Intriguingly, the same sort of uncertainty arises in atomic and
molecular systems, particularly for the motion of electrons that have
been excited to high energies. In effect, these so-called Rydberg
electrons "orbit" at large distances from their parent atoms.
"We now know that chaotic trajectories identical to those that
govern the motion of comets, asteroids, and spacecraft are traversed on
the atomic scale by highly excited Rydberg electrons," Mason Porter and
Predrag Cvitanović remark in the October Notices of the American Mathematical Society.
Indeed, the mathematics describing the motion of gravitationally
interacting bodies in space closely parallels the mathematics
describing the motion of the smallest particles of atomic and molecular
physics. As it happens, the special case of the celestial restricted
three-body problem is mathematically analogous to the situation when a
hydrogen atom loses its electron (via ionization) in crossed electric
and magnetic fields.
In celestial mechanics, understanding the nature of chaotic
trajectories is important for predicting what could happen to
populations of small celestial bodies, such as near-Earth asteroids
that could threaten the planet, and for designing gravitationally
assisted transport of spacecraft. In the case of spacecraft, the tangle
of gravitational forces creates tubular "highways" in space along which
these vehicles can proceed with little expenditure of energy (see
"Navigating Celestial Currents" at http://www.sciencenews.org/articles/20050416/bob9.asp).
Atomic physicists and chemists face a similar challenge in
modeling chemical reactions and computing ionization rates of atoms and
molecules. Among the tools that they have developed to do such
calculations is "transition state theory."
Roughly speaking, transition states are barriers the must be
crossed, from starting materials to products, for chemical reactions to
occur. Understanding the geometry of these multidimensional barriers
provides insights into how chemical reactions occur. So, using the
paraphernalia of the theory, researchers can describe how a set of
"reactants" evolves into a set of "products."

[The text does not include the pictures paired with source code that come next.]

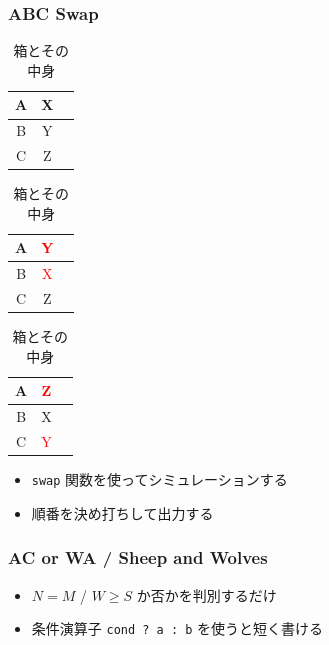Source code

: \documentclass[t, aspectratio=169, dvipdfmx]{beamer}
\begin{document}
\begin{frame}[c]
\end{frame}
\begin{frame}[containsverbatim]
  \frametitle{ABC Swap}
  \begin{table}
    \caption{箱とその中身}
    \begin{minipage}{0.3\hsize}
      \begin{center}
        \begin{tabular}{|c|c|c|} \hline
          A & X \\ \hline
          B & Y \\ \hline
          C & Z \\ \hline
        \end{tabular}
      \end{center}
    \end{minipage}
    \begin{minipage}{0.3\hsize}
      \begin{center}
        \begin{tabular}{|c|c|c|} \hline
          A & \textcolor{red}{Y} \\ \hline
          B & \textcolor{red}{X} \\ \hline
          C & Z \\ \hline
        \end{tabular}
      \end{center}
    \end{minipage}
    \begin{minipage}{0.3\hsize}
      \begin{center}
        \begin{tabular}{|c|c|c|} \hline
          A & \textcolor{red}{Z} \\ \hline
          B & X \\ \hline
          C & \textcolor{red}{Y} \\ \hline
        \end{tabular}
      \end{center}
    \end{minipage}
  \end{table}
  \begin{itemize}
    \item \verb|swap| 関数を使ってシミュレーションする
    \item 順番を決め打ちして出力する
  \end{itemize}
\end{frame}

\begin{frame}[containsverbatim]
  \frametitle{AC or WA / Sheep and Wolves}
  \begin{itemize}
    \item $N=M$ / $W \geq S$ か否かを判別するだけ
    \item 条件演算子 \verb|cond ? a : b| を使うと短く書ける
  \end{itemize}
\end{frame}
\end{document}
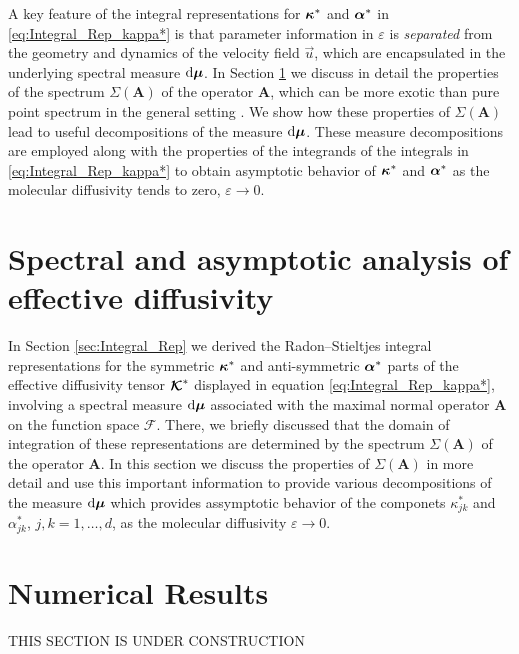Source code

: \documentclass[11pt]{amsart}
\renewcommand{\d}{\mathrm{d}}
\newcommand{\Ab}{\mathbf{A}}
\newcommand\Kbc{\mbox{\boldmath${\mathcal{K}}$}}
\newcommand{\Fs}{\mathscr{F}}
\newcommand\bmu{\mbox{\boldmath${\mu}$}}
\newcommand\balpha{\mbox{\boldmath${\alpha}$}}
\newcommand\bkappa{\mbox{\boldmath${\kappa}$}}
\begin{document}
A key feature of the integral representations for $\bkappa^*$ and
$\balpha^*$ in \eqref{eq:Integral_Rep_kappa*} is that parameter
information in $\varepsilon$ is \emph{separated} from the geometry and dynamics
of the velocity field $\vec{u}$, which are encapsulated in the
underlying spectral measure $\d\bmu$. In Section
\ref{sec:Assymptotics} we discuss in 
detail the properties of the spectrum $\Sigma(\Ab)$ of the operator $\Ab$,
which can be more exotic than pure point spectrum in the general
setting \cite{Reed-1980,Stone:64}. We show how these properties of
$\Sigma(\Ab)$ lead to useful decompositions of the measure $\d\bmu$. These
measure decompositions are employed along with the properties of the 
integrands of the integrals in \eqref{eq:Integral_Rep_kappa*} to
obtain asymptotic behavior of $\bkappa^*$ and $\balpha^*$ as the
molecular diffusivity tends to zero, $\varepsilon\to0$.     









\section{Spectral and asymptotic analysis of effective
  diffusivity} \label{sec:Assymptotics}
%
In Section \ref{sec:Integral_Rep} we derived the Radon--Stieltjes
integral representations for the symmetric $\bkappa^*$ and
anti-symmetric $\balpha^*$ parts of the effective diffusivity tensor
$\Kbc^*$ displayed in equation \eqref{eq:Integral_Rep_kappa*},
involving a spectral measure $\d\bmu$ associated with the maximal
normal operator $\Ab$ on the function space $\Fs$. There, we briefly
discussed that the domain of integration of these representations are
determined by the spectrum $\Sigma(\Ab)$ of the operator $\Ab$. In this
section we discuss the properties of $\Sigma(\Ab)$ in more detail and use
this important information to provide various decompositions of the
measure $\d\bmu$ which provides assymptotic behavior of the componets
$\kappa^*_{jk}$ and $\alpha^*_{jk}$, $j,k=1,\ldots,d$, as the molecular diffusivity
$\varepsilon\to0$.






\section{Numerical Results}\label{sec:Num_Results}
%
THIS SECTION IS UNDER CONSTRUCTION
\end{document}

The same sort of transition occurs in the celestial realm. For
example, the comet Oterma switches, every once in a while, from a
complex trajectory outside the orbit of Jupiter to one lying within
Jupiter's orbit. To make this transition, the comet must pass through a
bottleneck near two of Jupiter's libration points—points in space where
objects maintain a fixed distance relative to the planet and the sun.
As shown by Caltech mathematician Jerrold Marsden and his coworkers,
the transition between the orbits is mathematically analogous to a
boundary between initial and final states.
"Such unanticipated connections between microscopic and
celestial phenomena are not only intellectually gratifying but also
have practical engineering applications in the aerospace and chemical
industries," Porter and Cvitanović write.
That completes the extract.